The Displaced by Viet Thanh Nguyen

What does it mean to be displaced? This September marks seven years since the body of Alan Kurdi, a three-year-old Syrian child dressed in a red T-shirt and blue shorts, washed up on a Turkish beach. The image that ran on the front pages of newspapers throughout Europe, prompting demands for governments to face what was dubbed the “greatest catastrophe since WWII,” was maybe the only time in recent memory when popular empathy for migrants clearly surpassed disdain or animosity.

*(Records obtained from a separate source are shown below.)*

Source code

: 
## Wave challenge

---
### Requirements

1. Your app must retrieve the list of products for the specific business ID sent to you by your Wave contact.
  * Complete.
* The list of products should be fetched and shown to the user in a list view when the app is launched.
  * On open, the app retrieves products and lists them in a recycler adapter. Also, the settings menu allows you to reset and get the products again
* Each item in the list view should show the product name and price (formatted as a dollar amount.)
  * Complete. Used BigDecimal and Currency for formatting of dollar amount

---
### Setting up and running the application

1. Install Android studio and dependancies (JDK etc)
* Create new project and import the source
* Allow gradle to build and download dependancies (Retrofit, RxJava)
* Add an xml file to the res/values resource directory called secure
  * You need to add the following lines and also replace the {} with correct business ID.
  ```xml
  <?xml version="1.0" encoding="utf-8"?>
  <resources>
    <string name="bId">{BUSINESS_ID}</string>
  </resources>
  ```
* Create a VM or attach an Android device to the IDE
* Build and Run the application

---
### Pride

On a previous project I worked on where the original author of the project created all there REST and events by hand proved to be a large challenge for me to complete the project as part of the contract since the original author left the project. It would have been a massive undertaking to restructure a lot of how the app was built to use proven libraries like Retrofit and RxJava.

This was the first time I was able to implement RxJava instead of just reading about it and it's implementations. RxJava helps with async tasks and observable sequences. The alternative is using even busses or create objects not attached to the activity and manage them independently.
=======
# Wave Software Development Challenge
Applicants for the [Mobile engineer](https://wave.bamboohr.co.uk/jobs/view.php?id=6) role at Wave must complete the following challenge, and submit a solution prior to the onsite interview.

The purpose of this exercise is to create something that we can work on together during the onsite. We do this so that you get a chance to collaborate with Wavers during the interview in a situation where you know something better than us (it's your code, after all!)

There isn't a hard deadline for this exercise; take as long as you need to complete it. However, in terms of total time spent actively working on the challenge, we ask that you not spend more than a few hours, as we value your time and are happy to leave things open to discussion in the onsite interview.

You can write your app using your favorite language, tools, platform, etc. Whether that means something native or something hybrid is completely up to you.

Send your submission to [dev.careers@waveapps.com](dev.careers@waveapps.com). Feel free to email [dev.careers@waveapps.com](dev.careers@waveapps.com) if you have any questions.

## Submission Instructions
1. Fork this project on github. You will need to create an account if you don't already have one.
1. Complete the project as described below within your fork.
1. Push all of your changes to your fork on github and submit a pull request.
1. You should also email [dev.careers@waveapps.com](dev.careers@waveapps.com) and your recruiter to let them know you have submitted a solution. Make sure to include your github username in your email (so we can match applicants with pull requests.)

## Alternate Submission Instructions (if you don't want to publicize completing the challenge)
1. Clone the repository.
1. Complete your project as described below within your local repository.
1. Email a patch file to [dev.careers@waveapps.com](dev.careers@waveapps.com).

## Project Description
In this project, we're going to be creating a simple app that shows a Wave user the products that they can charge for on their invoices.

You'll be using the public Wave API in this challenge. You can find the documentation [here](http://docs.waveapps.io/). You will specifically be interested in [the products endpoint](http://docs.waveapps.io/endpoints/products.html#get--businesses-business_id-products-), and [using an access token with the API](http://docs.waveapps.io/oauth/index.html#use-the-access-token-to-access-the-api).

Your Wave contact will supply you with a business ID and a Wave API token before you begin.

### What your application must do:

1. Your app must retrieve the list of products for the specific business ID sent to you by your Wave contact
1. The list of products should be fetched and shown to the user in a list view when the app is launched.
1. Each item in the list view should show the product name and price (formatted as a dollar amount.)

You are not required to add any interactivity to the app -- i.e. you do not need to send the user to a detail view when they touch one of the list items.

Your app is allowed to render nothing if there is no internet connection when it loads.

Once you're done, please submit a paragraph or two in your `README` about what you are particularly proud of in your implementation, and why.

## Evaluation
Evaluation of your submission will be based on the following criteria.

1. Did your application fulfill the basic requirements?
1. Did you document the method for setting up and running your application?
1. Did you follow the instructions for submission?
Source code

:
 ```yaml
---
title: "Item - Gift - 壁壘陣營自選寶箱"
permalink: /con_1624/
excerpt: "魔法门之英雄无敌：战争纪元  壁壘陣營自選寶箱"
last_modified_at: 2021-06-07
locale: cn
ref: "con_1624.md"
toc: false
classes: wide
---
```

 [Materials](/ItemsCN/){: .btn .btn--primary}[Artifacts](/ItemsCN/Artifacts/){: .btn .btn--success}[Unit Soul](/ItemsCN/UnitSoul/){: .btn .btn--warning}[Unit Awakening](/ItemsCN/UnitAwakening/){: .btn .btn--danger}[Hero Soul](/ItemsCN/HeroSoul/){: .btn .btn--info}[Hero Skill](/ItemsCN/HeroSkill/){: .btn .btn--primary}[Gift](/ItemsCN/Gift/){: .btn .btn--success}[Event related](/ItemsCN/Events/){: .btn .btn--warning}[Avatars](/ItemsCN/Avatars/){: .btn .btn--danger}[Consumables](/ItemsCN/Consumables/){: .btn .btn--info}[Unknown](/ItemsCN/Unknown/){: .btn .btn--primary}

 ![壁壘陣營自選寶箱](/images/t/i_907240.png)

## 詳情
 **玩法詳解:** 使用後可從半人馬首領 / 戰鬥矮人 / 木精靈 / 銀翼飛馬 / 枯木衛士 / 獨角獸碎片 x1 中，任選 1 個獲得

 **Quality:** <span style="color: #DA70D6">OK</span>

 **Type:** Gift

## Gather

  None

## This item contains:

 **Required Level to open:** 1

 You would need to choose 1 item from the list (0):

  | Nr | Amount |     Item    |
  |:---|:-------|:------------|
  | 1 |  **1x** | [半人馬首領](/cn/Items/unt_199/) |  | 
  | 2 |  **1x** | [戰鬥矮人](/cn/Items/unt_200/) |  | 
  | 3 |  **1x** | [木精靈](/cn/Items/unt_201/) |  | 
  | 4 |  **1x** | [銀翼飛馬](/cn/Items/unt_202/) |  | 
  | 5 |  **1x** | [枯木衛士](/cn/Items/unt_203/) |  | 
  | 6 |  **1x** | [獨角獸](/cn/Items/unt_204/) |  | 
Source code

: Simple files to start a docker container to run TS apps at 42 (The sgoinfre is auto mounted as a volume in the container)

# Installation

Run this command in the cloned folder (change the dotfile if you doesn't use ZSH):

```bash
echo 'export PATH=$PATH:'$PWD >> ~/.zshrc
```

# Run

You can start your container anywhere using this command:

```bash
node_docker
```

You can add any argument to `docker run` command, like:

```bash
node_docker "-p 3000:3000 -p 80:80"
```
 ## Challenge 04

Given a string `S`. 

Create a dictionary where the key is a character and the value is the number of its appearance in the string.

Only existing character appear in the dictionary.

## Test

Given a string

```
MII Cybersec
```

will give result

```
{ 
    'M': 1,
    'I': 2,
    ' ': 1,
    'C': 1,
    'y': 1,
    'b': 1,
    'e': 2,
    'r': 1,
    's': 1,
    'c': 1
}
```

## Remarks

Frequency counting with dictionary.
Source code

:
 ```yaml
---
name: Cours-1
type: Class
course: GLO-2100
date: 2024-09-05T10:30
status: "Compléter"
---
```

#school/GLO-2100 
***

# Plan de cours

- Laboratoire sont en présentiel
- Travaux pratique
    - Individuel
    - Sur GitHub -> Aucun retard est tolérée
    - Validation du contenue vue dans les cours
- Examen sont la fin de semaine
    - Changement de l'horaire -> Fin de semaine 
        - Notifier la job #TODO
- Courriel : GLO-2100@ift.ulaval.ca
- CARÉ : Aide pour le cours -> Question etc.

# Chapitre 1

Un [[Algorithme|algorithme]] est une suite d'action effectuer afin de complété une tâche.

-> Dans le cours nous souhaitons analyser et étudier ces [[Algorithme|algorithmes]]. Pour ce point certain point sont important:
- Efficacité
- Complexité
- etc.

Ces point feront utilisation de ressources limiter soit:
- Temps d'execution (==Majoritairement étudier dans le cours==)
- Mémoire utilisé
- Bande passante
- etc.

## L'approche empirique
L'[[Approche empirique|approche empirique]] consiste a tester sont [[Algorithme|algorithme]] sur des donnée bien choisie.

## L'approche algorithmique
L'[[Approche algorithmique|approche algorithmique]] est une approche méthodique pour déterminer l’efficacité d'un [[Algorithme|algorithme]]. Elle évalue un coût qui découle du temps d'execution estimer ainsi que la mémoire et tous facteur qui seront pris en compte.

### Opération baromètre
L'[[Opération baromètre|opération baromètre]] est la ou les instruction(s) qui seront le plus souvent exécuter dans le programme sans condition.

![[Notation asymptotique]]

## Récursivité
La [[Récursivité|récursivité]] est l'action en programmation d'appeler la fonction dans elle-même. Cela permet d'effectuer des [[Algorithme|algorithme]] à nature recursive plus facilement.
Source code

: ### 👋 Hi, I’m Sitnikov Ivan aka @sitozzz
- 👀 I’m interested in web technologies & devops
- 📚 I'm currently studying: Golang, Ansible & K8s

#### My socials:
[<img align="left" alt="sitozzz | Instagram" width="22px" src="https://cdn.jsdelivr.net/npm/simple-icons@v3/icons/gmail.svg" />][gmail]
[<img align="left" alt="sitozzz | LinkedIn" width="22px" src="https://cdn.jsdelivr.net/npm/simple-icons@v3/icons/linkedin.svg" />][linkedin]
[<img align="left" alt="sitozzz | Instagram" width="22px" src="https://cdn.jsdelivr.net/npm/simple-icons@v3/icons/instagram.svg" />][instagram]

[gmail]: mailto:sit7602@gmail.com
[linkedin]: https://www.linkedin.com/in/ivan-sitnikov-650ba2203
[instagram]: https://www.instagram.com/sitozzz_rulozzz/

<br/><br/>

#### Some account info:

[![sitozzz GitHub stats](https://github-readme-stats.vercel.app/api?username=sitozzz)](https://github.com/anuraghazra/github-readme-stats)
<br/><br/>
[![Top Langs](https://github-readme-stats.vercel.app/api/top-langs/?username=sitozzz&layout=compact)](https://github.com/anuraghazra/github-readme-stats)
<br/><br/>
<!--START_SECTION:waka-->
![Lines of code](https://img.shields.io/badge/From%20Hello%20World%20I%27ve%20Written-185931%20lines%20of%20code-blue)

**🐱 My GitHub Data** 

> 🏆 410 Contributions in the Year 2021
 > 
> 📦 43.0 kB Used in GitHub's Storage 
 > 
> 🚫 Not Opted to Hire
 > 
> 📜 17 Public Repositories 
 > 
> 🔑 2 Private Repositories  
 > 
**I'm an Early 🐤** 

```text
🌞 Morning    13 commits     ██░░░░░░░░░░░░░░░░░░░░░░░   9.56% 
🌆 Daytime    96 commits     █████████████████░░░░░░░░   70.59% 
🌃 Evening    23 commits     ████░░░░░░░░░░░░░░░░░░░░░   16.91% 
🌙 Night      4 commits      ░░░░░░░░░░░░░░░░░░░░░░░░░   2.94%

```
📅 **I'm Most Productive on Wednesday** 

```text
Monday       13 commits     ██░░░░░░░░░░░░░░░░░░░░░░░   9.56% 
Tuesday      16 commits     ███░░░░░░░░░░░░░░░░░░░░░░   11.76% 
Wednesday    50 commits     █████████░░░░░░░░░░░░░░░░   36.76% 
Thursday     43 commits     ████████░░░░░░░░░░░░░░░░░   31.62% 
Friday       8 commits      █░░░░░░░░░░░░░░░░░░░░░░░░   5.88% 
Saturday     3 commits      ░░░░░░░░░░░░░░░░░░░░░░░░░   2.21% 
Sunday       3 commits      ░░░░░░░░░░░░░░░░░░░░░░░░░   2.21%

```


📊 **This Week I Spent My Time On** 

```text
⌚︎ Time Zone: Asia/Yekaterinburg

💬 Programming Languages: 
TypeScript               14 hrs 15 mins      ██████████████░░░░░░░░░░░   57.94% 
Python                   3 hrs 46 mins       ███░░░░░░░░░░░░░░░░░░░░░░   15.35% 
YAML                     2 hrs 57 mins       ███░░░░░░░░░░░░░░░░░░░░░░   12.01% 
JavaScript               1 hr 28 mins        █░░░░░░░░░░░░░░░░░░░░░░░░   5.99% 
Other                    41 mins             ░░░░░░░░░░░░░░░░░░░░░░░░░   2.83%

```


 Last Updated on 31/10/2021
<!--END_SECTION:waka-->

For about a month after the picture aired, as Alan lay face down in all of our consciences, there was a sense in European capitals that a new approach was desperately needed; various cities saw rallies with people carrying banners that said: “Refugees Welcome Here.” However, the Paris attacks happened in November, and public opinion grew hostile to “migrants” once more. The horrible accounts of widespread sexual assaults by hordes of young men of “North African appearance” in German cities that new year were used to justify much more ominous rhetoric, culminating in the deliberate and algorithmic scaremongering leading up to the EU referendum.

In the 24 months following the discovery of Alan’s body, 8,500 people died or went missing while attempting to cross the Mediterranean to a safer region; if it hadn’t been for the Italian coast guard’s act of compassion, the figure would have been much higher. 

Those lost on Europe’s waters represent only a small percentage of those who are now permanently lost at sea.

At the time of Alan’s death, the globe had more displaced refugees and immigrants than at the end of WWII: 65 million, a displaced country nearly the size of Britain. Many questions are raised by these folks, but one essential one remains: how can you bring the tale of their lives to life? And how can the world’s relatively settled people, living within rather than outside borders, be motivated or inspired to discover the collective will to provide these strangers some type of existence without that link, without a picture of Alan?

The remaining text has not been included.